• _TO DO_
In the listing that follows, how many lines contain "manus"? Give the number only.

• _INFORMATION PROVIDED_
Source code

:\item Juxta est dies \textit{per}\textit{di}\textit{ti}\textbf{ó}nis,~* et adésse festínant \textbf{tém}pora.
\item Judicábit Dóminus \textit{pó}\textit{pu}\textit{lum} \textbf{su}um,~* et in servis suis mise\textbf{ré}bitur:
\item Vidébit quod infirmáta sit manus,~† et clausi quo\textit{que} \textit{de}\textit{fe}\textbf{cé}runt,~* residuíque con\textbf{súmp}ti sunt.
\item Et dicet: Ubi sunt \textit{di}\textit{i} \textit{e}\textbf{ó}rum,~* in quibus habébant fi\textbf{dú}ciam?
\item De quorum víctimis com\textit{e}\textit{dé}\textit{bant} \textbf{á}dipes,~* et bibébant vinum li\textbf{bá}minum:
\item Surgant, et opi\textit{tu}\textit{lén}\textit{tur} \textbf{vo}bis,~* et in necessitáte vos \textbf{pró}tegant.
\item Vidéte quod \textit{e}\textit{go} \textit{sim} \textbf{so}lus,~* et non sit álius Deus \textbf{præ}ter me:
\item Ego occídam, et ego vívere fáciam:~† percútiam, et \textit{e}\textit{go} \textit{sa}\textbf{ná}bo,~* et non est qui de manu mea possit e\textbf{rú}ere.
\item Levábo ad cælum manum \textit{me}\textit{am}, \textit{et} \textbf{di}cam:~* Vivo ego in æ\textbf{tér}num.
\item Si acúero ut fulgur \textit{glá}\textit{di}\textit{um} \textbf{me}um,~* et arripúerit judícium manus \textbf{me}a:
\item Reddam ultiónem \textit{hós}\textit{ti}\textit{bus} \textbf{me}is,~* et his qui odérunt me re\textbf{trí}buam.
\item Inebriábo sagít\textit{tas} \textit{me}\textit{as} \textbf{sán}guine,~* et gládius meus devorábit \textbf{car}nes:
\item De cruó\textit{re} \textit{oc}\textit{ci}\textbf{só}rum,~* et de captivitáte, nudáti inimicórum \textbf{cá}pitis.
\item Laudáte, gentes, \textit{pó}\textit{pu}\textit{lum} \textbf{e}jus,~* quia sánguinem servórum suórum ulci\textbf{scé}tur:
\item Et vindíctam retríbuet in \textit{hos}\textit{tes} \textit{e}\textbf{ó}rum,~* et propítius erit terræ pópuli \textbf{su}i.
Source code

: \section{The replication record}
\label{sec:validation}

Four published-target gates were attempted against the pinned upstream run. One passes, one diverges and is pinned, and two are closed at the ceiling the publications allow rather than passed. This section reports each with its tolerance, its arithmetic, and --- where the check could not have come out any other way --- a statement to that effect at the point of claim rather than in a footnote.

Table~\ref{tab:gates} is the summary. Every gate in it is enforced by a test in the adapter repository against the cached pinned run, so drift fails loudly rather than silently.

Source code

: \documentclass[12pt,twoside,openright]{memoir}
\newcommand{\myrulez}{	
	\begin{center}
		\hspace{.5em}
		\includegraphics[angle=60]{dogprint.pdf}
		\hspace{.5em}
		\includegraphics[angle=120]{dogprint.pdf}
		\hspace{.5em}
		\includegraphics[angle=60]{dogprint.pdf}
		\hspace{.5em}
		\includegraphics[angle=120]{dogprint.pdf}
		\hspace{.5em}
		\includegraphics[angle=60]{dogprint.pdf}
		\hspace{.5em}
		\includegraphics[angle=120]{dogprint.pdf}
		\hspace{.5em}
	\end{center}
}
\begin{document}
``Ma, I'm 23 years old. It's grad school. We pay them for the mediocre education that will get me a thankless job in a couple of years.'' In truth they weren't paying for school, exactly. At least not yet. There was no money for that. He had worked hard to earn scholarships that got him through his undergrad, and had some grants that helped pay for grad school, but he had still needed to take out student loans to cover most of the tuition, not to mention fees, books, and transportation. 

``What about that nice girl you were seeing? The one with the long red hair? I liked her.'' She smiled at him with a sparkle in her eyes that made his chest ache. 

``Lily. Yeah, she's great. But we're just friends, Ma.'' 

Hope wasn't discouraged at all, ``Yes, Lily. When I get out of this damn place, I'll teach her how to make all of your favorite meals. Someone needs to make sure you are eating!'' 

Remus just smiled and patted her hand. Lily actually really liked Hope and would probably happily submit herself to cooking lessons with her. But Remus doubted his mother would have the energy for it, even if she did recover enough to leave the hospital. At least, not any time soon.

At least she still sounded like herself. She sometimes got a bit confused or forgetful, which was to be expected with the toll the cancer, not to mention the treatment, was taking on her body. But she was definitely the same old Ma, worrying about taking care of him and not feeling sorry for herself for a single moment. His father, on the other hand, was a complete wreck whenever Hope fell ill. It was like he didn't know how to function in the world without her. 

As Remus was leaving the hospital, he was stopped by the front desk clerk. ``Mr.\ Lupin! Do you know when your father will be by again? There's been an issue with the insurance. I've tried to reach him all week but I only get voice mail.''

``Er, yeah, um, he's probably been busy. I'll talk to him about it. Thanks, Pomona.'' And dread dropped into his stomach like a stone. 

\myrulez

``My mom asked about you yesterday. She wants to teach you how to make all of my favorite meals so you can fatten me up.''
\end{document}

• _OUTPUT FOR THIS TASK_
2